Sama po raz pierwszy zostanę mamą za kilka tygodni, ale już wiem, że w okresie letnim hitem będzie otulacz! Podejrzewam, że rożek w ciepłe dni nie spełni swojej roli ta jak on 🙂 Kompletując wyprawkę i sprawdzając po koleżankach i internatach, co jest niezbędne- strasznie się bałam, że o czymś zapomnę czy źle wybiorę, ale na te ostatnie tygodnie zrobiłam się jakaś spokojniejsza! Na początku Maluszek będzie potrzebował nas, mleczka i duuuuużo miłości! Niby banalne, ale będę starała się przekazać psiapsi ten spokój, który noworodzio na pewno odczuje! 🙂
Najważniejsze to szumiś i otulacz! Ukoi, otuli i można spokojnie pić ciepłą kawę rozkoszując się najpiękniejszym widokiem spokojnie śpiącego maluszka 😉
Jako Mama dwójki dzieci przy każdej wyprawce bardzo stawiałam na jakość. Dlatego w pierwszej kolejności przyjaciółkom polecam ubranka z najlepszej bawełny aby od pierwszych chwil mieć pewność, że maluch będzie mieć najdelikatniejsze i wygodnie ubranko. Firma Coodo zachwyca mnie od dawna, i towarzyszy od pierwszych chwil życia i zapewne będzie towarzyszyć jeszcze bardzo długo. To miłość do tych ubrań od pierwszego wejrzenia tak jak do dziecka dlatego właśnie te najCoodowniejsze rzeczy polecam w pierwszej kolejności !

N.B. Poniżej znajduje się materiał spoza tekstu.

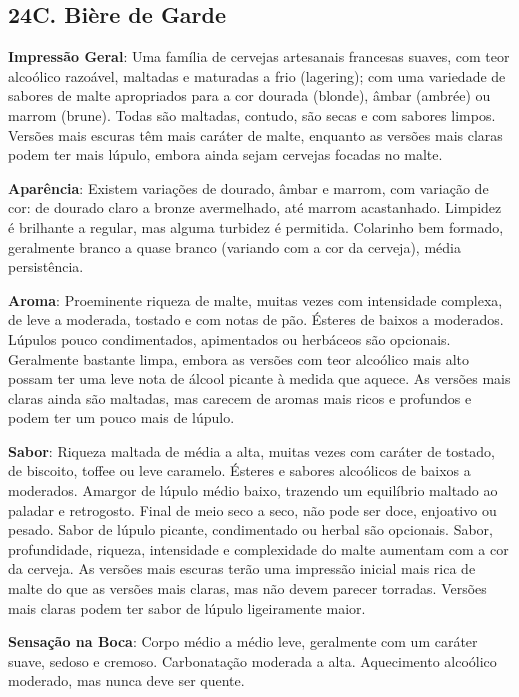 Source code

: \subsection*{24C. Bière de Garde}

\textbf{Impressão Geral}: Uma família de cervejas artesanais francesas suaves, com teor alcoólico razoável, maltadas e maturadas a frio (lagering); com uma variedade de sabores de malte apropriados para a cor dourada (blonde), âmbar (ambrée) ou marrom (brune). Todas são maltadas, contudo, são secas e com sabores limpos. Versões mais escuras têm mais caráter de malte, enquanto as versões mais claras podem ter mais lúpulo, embora ainda sejam cervejas focadas no malte.

\textbf{Aparência}: Existem variações de dourado, âmbar e marrom, com variação de cor: de dourado claro a bronze avermelhado, até marrom acastanhado. Limpidez é brilhante a regular, mas alguma turbidez é permitida. Colarinho bem formado, geralmente branco a quase branco (variando com a cor da cerveja), média persistência.

\textbf{Aroma}: Proeminente riqueza de malte, muitas vezes com intensidade complexa, de leve a moderada, tostado e com notas de pão. Ésteres de baixos a moderados. Lúpulos pouco condimentados, apimentados ou herbáceos são opcionais. Geralmente bastante limpa, embora as versões com teor alcoólico mais alto possam ter uma leve nota de álcool picante à medida que aquece. As versões mais claras ainda são maltadas, mas carecem de aromas mais ricos e profundos e podem ter um pouco mais de lúpulo.

\textbf{Sabor}: Riqueza maltada de média a alta, muitas vezes com caráter de tostado, de biscoito, toffee ou leve caramelo. Ésteres e sabores alcoólicos de baixos a moderados. Amargor de lúpulo médio baixo, trazendo um equilíbrio maltado ao paladar e retrogosto. Final de meio seco a seco, não pode ser doce, enjoativo ou pesado. Sabor de lúpulo picante, condimentado ou herbal são opcionais. Sabor, profundidade, riqueza, intensidade e complexidade do malte aumentam com a cor da cerveja. As versões mais escuras terão uma impressão inicial mais rica de malte do que as versões mais claras, mas não devem parecer torradas. Versões mais claras podem ter sabor de lúpulo ligeiramente maior.

\textbf{Sensação na Boca}: Corpo médio a médio leve, geralmente com um caráter suave, sedoso e cremoso. Carbonatação moderada a alta. Aquecimento alcoólico moderado, mas nunca deve ser quente.

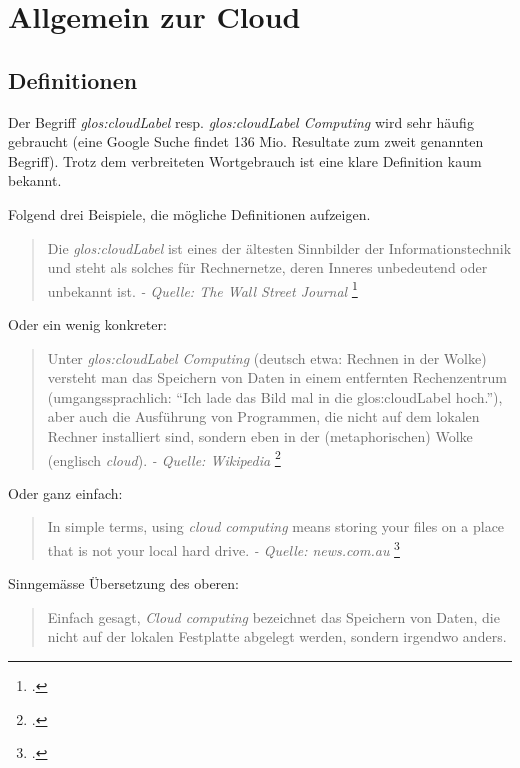 \chapter{Allgemein zur Cloud}

\section{Definitionen}
\label{sec:cloud:definition}

Der Begriff \textit{\Gls{glos:cloudLabel}} resp. \textit{\Gls{glos:cloudLabel} Computing} wird sehr häufig gebraucht (eine Google Suche findet 136 Mio. Resultate zum zweit genannten Begriff).
Trotz dem verbreiteten Wortgebrauch ist eine klare Definition kaum bekannt.

Folgend drei Beispiele, die mögliche Definitionen aufzeigen.

\begin{quote}
	Die \textit{glos:cloudLabel} ist eines der ältesten Sinnbilder der Informationstechnik und steht als solches für Rechnernetze, deren Inneres unbedeutend oder unbekannt ist. \textit{- Quelle: The Wall Street Journal}  \footcite{The_Internet_Industry_Is_on_a_Cloud_--_Whatever_That_May_Mean_-_WSJ_2014-10-03}
\end{quote}

Oder ein wenig konkreter:

\begin{quote}
	Unter \textit{glos:cloudLabel Computing} (deutsch etwa: Rechnen in der Wolke) versteht man das Speichern von Daten in einem entfernten Rechenzentrum (umgangssprachlich: "`Ich lade das Bild mal in die \Gls{glos:cloudLabel} hoch."'), aber auch die Ausführung von Programmen, die nicht auf dem lokalen Rechner installiert sind, sondern eben in der (metaphorischen) Wolke (englisch \textit{cloud}). \textit{- Quelle: Wikipedia} \footcite{Cloud_Computing__Wikipedia_2014-10-03}
\end{quote}

Oder ganz einfach:

\begin{quote}
	In simple terms, using \textit{cloud computing} means storing your files on a place that is not your local hard drive.  \textit{- Quelle: news.com.au} \footcite{What_really_is_The_Cloud?_And_how_does_it_work?_A_simple_explainer_2014-10-31}
\end{quote}

Sinngemässe Übersetzung des oberen:
\begin{quote}
	Einfach gesagt, \textit{Cloud computing} bezeichnet das Speichern von Daten, die nicht auf der lokalen Festplatte abgelegt werden, sondern irgendwo anders.
\end{quote}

Śpiworek do spania! To jest tak genialny produkt, ze aż żal mi, ze nie ma takich dla dorosłych 😉 A tak na poważnie, moja córcia spała praktycznie od samego początku w śpiworkach. Cieńszych, grubszych, bez różnicy. Spało jej się cudownie. Za kilka miesięcy pojawi się synek i on tez będzie spał w tych śpiworkach, bo inaczej sobie nie wyobrażam! Bardzo, bardzo każdej mamie polecam – nie ma obawy czy dziecko się okryje czy zakryje buźkę podczas snu. Warty każdych pieniędzy!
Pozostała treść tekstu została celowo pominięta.